Quantcast

Café Tatant: Roxbury’s latest home for community talent

Jacquinn Williams | 4/26/2011, 2:47 p.m.
Singer Michelle Cruz recently performed at Café Tatant in Hibernian...
Singer Michelle Cruz recently performed at Café Tatant in Hibernian Hall. Michelle Cruz

Providence based singer Michelle Cruz performed to a full house last month at Café Tatant — Roxbury’s newest supper club — in Hibernian Hall. Every other Thursday, Café Tatant provides a venue for up and coming jazz musicians to perform and gives locals a chance to hear good music without leaving the neighborhood.

An ambitious but much needed idea, Café Tatant, just may jump-start Roxbury’s renaissance once the kinks are worked out.

Like most buildings in Roxbury, Hibernian Hall has a rich history. Built in 1913, it’s gone from a dance center for the Irish community to a job-training center in the 1970s to being abandoned later for decades. After Madison Park Development purchased it and rehabbed the building, the hall has slowly become a community center where dance rehearsals and plays are held and movies are shown.

On one recent night, dinner was provided by George Huggins of Ethnica Gourmet. It took an hour to come out and some patrons had to remind waitresses of missing utensils, but it was Cruz’ lilting voice and the bartender’s great customer service and easy smile that made waiting a little easier.

Cruz sang selections from her latest album “The Recovery” and an acapella piece by soul sista Erykah Badu. After the show, the Banner got a chance to chat with Cruz — who recently performed at a memorial service for Cape Verdean Tuskegee Airman George Lima — about life, her culture and what’s next in her career.

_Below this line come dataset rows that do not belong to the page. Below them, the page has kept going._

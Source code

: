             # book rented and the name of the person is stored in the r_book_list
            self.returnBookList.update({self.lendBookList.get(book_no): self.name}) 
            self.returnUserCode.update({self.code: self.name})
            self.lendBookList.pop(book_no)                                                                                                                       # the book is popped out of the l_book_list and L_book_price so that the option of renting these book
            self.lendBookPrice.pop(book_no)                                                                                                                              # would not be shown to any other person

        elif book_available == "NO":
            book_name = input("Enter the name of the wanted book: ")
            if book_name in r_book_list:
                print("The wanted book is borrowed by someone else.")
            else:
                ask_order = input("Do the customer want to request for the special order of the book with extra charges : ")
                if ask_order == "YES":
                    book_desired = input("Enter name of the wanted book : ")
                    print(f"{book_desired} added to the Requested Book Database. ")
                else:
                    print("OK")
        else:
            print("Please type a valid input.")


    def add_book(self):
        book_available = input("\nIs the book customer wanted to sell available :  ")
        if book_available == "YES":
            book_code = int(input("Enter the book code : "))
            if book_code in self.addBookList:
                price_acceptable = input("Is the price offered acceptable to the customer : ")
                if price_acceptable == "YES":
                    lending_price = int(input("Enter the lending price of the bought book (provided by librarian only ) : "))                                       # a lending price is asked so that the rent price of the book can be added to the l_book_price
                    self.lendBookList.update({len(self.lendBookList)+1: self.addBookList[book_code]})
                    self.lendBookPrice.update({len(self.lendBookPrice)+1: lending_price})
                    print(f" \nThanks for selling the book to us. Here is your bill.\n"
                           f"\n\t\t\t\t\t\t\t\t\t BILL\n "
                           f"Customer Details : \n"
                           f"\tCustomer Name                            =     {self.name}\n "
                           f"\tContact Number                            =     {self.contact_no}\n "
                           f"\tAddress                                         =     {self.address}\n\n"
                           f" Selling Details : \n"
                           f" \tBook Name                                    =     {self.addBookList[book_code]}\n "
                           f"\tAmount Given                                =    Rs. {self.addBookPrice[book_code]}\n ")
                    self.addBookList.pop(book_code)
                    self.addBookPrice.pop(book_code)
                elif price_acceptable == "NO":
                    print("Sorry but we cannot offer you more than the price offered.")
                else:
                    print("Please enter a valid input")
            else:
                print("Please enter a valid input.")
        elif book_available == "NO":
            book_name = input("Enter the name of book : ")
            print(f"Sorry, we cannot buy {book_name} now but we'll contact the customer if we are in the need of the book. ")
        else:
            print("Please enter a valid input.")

When did you decide to pursue music?

I decided to pursue it professionally after performing at a Jeff Buckley Tribute Concert for the Rock and Roll Hall of Fame in Cleveland in 2003. The first time I knew I wanted sing? That had to be in third grade singing the national anthem for the Pawtucket Red Sox with my class. I had a little solo. It was an amazing feeling standing there. I knew what I wanted. It just took time to develop.  

Is your family supportive?

They really wanted me to pursue something else. I come from a musical family (my uncle, Malaquias Costa wrote and performed music for Cesaria Evora). Cape Verdean parents tends to look down on a woman who wants to get into music, never mind put a guitar in your hand. They are coming around though. I think singing the song I wrote; “Deixa” for the president and first lady of the Azores made them (my parents) take me seriously. I saw the pride in their eyes. I think my mom is still waiting for me to go to grad school though. I was invited to speak about music education in 2006 at Stanford University. I think my mom was hoping I would stay there!

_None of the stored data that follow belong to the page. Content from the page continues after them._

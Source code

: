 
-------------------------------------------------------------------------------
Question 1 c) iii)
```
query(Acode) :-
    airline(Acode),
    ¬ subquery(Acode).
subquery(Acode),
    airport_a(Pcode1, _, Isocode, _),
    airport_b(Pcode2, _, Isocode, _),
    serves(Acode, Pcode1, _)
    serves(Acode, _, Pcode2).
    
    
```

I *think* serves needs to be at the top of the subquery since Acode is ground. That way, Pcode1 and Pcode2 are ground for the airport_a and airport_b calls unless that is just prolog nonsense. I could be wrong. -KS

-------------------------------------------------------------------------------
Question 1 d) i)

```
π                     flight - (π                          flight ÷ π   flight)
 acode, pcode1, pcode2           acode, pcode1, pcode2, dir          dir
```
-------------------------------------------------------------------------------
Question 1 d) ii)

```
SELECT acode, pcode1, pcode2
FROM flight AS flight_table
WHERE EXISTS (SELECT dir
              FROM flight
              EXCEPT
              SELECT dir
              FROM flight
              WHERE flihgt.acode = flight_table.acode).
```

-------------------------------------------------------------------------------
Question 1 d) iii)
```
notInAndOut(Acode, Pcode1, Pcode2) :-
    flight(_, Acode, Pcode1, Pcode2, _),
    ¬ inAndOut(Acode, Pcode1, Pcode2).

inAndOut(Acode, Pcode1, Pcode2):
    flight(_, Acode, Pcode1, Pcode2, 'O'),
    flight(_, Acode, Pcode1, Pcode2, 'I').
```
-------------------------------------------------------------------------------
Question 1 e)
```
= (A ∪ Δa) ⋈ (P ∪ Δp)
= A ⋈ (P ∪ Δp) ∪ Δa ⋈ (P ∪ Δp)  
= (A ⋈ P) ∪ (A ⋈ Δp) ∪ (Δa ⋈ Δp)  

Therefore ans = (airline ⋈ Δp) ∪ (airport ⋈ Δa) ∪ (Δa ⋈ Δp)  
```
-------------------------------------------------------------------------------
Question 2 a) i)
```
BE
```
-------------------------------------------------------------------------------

Tell me about the Azores Awards. How did you become involved and how was the trip?

I was actually singing for the president of the Azores during his visit to the USA last year that ended up on Portugal TV. I have been trying to learn more Portuguese and understand my extended family a bit more. I challenged my dad and said I would try to write a song in Portuguese. I sang it at an event and was invited to the president’s welcoming reception and got to bring my dad along with me. Going over the correct way to address the president in Portuguese with my dad is a memory I will treasure for the rest of my life.